In molti raccontarono che l’indole burrascosa di Mingus si esprimeva anche nel suo stile musicale, caratterizzato da una grande tensione e spesso da un incedere in leggerissimo anticipo sul tempo, ad accentuarne il carattere frenetico. Ma oltre alle sfuriate e alle litigate, Mingus era considerato da molti suoi contemporanei un tipo difficile con cui avere a che fare perché era poco incline ai compromessi per quanto riguarda le discriminazioni razziali, che i musicisti afroamericani subivano quotidianamente indipendentemente dal loro talento e dalla loro fama. «Non chiamatemi jazzista» disse una volta nel 1969, «jazzista significa negro, discriminazioni, cittadino di serie B, sedili al fondo dell’autobus».

Negli anni Sessanta, Mingus sfornò una lunga serie di dischi con le più importanti etichette, compresi Blues & RootsThe Black Saint and the Sinner Lady, alcuni tra i suoi più famosi e riusciti. Nel 1964 mise insieme un sestetto con Dannie Richmond, Jaki Byard, Eric Dolphy, Johnny Coles e Clifford Jordan, una delle band con cui ebbe più successo e con la quale fece molti concerti in Europa, dove fu sempre molto apprezzato. Nel 1964, Mingus conobbe Sue Graham Ungaro, produttrice discografica che sposò due anni dopo in una cerimonia officiata dal poeta Allen Ginsberg.

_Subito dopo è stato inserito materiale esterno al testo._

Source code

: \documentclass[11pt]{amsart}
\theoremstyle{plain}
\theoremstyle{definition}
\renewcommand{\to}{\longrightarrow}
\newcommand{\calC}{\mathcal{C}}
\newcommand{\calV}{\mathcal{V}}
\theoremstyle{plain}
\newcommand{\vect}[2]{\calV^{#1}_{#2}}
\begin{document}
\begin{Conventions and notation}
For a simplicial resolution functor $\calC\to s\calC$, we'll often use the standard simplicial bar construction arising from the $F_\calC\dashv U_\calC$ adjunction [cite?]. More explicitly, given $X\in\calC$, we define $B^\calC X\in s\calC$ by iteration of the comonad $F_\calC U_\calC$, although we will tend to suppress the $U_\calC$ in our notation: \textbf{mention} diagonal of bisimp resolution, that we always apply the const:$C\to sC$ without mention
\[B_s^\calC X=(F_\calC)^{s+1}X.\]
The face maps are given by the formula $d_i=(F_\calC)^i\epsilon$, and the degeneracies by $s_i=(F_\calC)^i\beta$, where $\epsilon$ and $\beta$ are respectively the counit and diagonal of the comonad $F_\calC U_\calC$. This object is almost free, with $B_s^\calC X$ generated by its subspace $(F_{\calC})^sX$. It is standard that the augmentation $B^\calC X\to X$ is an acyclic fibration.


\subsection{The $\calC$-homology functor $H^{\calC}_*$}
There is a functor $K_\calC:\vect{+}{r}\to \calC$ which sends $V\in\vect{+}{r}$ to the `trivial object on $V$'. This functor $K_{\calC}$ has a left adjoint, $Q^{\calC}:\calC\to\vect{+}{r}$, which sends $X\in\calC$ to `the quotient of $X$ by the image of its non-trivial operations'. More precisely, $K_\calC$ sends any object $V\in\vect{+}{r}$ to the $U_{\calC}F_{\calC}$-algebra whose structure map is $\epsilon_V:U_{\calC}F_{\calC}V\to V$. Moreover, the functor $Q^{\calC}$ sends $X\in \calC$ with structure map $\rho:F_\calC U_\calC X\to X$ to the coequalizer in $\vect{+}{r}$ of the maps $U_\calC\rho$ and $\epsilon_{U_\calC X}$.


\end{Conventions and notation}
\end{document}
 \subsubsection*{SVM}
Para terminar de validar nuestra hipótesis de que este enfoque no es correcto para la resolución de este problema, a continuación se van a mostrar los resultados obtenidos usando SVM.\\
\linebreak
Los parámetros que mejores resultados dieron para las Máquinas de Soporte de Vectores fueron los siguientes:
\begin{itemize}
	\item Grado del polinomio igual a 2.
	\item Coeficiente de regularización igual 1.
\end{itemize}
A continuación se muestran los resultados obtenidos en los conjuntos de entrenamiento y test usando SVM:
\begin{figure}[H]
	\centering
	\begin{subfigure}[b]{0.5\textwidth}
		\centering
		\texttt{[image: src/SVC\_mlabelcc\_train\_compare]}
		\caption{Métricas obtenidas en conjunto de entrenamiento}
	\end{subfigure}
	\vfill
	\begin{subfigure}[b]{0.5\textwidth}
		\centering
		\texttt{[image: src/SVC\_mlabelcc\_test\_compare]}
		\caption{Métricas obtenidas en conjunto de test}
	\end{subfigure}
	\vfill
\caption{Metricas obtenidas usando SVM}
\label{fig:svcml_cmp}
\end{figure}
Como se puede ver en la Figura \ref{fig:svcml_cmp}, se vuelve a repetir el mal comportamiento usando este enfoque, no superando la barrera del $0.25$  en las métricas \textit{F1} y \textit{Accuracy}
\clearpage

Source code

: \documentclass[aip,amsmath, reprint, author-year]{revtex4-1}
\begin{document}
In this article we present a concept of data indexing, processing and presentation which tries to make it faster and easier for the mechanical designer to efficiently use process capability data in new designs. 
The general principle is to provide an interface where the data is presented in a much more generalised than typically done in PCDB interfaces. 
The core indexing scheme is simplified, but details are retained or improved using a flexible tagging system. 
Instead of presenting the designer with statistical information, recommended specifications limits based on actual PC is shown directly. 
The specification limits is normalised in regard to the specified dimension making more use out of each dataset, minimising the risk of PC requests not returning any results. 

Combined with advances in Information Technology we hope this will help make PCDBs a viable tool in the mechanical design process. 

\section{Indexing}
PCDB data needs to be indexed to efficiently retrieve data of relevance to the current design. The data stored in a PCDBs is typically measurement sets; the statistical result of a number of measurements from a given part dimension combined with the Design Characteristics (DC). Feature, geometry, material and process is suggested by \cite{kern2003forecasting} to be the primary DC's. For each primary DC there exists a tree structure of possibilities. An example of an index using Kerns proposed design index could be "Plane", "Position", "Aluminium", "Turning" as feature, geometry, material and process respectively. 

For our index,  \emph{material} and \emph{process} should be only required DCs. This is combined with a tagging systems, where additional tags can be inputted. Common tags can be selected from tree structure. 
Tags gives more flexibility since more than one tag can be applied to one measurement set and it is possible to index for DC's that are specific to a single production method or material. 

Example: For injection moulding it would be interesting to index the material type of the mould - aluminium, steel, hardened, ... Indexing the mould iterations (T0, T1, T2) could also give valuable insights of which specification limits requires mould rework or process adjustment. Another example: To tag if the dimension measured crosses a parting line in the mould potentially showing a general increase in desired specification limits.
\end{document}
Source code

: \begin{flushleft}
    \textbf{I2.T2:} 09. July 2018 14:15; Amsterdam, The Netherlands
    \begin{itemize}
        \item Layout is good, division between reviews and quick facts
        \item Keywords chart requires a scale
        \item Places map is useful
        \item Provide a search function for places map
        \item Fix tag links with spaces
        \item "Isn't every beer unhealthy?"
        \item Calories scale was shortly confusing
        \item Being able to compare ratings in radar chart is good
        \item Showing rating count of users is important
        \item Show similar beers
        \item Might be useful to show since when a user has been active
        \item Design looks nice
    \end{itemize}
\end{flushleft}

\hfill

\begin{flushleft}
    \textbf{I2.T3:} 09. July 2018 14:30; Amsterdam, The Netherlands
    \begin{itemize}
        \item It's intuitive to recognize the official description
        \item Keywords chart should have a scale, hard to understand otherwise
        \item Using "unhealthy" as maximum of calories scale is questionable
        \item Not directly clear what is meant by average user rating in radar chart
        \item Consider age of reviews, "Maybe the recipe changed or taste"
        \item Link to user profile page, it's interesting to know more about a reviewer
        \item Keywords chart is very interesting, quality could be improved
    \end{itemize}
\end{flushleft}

Negli anni Settanta continuò a registrare dischi, tra cui Changes OneChanges Two, i più ricordati di quel periodo. Erano anni in cui molti dei musicisti diventati famosi negli anni Sessanta, da Miles Davis a Herbie Hancock, passarono alla fusion e agli strumenti elettrici: Mingus invece continuò a lavorare quasi solo con le formazioni tradizionali e gli strumenti acustici. Un’eccezione fu uno dei suoi ultimissimi lavori, che non riuscì a completare e uscì postumo: Mingus, in cui la cantante Joni Mitchell cantò alcuni classici della sua carriera e alcune sue nuove composizioni, suonate in chiave fusion e con tastiere, bassi e chitarre elettrici, e con gente come Hancock, Pastorius, Wayne Shorter e John McLaughlin.

Mingus era malato di sclerosi laterale amiotrofica, una malattia neurodegenerativa che gli impedì di suonare nell’ultimo periodo della sua vita. Morì di arresto cardiaco a Cuernavaca in Messico, dov’era andato a curarsi. Le sue ceneri furono sparse sul fiume Gange, in India.